EXERCISE GOAL:
Retype, without any change, the first line of the records and every line after it through the one containing "- 응답 시간 (response".

DATA: Begin

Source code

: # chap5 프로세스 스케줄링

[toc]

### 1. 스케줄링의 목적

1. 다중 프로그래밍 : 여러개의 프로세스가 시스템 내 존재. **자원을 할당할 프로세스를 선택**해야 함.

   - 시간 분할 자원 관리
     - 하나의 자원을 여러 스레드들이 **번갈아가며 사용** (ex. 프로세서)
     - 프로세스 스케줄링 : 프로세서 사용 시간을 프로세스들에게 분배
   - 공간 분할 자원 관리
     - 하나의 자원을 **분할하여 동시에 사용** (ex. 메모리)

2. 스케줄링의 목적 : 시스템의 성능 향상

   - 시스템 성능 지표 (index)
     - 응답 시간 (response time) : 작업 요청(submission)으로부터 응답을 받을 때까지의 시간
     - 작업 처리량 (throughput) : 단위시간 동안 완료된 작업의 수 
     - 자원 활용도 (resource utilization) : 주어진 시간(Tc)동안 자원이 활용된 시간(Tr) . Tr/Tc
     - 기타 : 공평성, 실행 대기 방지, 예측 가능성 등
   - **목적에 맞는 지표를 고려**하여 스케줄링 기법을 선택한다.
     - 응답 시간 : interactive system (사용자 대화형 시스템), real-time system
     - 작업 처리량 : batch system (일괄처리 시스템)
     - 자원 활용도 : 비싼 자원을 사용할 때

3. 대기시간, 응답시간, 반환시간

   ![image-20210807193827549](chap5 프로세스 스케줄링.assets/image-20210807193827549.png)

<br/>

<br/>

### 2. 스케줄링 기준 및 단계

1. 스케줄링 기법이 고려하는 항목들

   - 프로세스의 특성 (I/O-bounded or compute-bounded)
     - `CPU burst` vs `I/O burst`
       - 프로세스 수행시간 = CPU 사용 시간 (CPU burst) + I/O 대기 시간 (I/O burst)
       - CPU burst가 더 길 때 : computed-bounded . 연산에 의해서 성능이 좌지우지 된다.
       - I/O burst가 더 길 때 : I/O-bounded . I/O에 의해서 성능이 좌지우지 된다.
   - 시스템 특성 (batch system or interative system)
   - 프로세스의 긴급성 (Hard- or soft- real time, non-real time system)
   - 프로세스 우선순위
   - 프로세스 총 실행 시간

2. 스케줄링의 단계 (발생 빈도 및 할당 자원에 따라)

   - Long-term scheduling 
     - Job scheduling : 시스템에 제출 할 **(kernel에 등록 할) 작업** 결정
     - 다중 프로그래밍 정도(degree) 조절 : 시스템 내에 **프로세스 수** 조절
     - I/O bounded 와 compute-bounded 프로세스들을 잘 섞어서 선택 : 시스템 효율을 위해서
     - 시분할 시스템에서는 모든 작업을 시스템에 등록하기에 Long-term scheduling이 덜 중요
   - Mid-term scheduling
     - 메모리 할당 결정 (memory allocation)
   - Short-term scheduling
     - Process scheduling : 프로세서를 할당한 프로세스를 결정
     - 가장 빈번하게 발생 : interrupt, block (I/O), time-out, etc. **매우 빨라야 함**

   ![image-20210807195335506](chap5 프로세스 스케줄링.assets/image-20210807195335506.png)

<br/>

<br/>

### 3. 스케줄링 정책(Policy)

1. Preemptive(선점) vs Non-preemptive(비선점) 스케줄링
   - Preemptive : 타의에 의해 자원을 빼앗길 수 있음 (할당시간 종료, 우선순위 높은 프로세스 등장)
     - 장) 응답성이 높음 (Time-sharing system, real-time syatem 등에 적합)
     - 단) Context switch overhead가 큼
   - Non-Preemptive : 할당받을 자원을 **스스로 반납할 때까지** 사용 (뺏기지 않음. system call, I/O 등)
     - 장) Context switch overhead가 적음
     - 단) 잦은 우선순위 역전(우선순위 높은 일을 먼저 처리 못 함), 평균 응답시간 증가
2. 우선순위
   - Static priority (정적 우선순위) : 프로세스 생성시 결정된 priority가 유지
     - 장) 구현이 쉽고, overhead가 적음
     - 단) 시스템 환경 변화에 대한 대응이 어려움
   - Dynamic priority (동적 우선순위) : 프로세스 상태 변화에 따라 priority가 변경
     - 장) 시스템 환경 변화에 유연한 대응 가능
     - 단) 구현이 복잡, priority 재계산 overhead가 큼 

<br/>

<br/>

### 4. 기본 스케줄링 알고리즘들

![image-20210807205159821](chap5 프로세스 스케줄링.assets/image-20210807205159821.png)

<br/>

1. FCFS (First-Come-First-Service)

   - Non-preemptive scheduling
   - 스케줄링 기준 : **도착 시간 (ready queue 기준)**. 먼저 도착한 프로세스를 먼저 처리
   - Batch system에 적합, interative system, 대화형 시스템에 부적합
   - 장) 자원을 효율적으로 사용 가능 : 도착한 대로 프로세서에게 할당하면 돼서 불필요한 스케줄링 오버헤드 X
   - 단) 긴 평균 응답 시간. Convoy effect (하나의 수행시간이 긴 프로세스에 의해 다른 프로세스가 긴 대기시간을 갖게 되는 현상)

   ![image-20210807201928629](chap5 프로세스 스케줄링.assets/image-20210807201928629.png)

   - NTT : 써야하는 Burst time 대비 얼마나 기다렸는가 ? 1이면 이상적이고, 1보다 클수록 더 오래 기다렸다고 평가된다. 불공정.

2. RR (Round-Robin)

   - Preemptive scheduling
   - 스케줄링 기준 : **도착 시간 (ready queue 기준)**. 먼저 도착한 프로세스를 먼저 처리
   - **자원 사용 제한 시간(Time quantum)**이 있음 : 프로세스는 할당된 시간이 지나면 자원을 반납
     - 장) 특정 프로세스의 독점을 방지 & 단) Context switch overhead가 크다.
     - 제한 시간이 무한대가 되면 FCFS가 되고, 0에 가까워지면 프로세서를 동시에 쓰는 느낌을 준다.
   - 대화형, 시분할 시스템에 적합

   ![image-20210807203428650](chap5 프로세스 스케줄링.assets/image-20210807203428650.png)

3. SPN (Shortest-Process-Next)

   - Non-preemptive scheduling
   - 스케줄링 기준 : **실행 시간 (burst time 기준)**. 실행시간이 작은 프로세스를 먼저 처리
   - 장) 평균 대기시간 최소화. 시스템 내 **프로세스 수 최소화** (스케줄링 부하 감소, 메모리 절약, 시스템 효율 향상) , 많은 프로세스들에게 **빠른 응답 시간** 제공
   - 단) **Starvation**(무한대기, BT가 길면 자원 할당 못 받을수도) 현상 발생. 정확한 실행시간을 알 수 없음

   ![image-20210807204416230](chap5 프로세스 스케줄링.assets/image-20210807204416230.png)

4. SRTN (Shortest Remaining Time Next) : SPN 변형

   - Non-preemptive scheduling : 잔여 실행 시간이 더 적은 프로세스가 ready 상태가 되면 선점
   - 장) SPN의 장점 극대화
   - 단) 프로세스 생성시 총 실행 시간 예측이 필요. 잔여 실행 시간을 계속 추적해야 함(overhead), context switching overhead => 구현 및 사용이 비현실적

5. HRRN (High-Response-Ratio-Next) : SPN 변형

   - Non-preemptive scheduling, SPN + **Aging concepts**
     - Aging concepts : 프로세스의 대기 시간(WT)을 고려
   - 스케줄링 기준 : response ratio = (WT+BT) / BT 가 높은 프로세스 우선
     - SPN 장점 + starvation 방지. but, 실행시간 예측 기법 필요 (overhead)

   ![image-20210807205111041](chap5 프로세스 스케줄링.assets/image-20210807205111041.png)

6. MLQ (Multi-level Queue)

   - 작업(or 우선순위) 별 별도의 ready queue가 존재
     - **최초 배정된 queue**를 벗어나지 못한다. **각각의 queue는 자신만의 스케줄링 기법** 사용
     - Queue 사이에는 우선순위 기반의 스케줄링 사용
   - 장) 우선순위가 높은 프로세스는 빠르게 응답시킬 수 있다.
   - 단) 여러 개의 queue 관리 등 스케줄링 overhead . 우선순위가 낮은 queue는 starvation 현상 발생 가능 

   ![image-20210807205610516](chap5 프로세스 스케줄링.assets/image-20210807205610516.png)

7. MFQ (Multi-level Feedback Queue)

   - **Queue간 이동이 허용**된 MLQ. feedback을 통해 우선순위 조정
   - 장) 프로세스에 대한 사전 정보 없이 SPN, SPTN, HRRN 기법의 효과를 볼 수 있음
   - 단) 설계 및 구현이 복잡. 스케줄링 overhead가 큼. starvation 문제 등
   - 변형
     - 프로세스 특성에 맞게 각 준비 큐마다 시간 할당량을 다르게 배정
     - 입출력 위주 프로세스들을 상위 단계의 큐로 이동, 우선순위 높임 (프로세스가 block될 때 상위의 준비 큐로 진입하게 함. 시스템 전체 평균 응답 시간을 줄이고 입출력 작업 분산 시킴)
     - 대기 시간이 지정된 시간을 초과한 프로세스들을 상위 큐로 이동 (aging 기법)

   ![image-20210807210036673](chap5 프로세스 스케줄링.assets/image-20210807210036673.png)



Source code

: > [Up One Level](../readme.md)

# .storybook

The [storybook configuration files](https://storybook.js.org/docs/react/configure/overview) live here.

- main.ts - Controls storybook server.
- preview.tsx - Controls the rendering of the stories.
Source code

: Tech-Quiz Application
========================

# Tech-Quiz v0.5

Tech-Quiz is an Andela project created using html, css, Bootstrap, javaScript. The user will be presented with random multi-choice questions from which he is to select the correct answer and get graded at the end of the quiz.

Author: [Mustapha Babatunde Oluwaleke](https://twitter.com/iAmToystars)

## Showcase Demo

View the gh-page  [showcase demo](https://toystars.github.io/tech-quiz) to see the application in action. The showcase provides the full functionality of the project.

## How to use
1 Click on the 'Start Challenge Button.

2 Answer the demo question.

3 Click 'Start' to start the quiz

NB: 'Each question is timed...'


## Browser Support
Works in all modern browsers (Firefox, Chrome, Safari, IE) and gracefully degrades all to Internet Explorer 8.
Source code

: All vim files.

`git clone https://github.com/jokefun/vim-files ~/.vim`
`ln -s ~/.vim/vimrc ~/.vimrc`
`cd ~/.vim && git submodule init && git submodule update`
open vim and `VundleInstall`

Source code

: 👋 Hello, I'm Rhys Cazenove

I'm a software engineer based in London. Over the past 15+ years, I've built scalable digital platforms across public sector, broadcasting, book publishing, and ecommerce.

DATA: End

RESPONSE:
Source code

: # chap5 프로세스 스케줄링

[toc]

### 1. 스케줄링의 목적

1. 다중 프로그래밍 : 여러개의 프로세스가 시스템 내 존재. **자원을 할당할 프로세스를 선택**해야 함.

   - 시간 분할 자원 관리
     - 하나의 자원을 여러 스레드들이 **번갈아가며 사용** (ex. 프로세서)
     - 프로세스 스케줄링 : 프로세서 사용 시간을 프로세스들에게 분배
   - 공간 분할 자원 관리
     - 하나의 자원을 **분할하여 동시에 사용** (ex. 메모리)

2. 스케줄링의 목적 : 시스템의 성능 향상

   - 시스템 성능 지표 (index)
     - 응답 시간 (response time) : 작업 요청(submission)으로부터 응답을 받을 때까지의 시간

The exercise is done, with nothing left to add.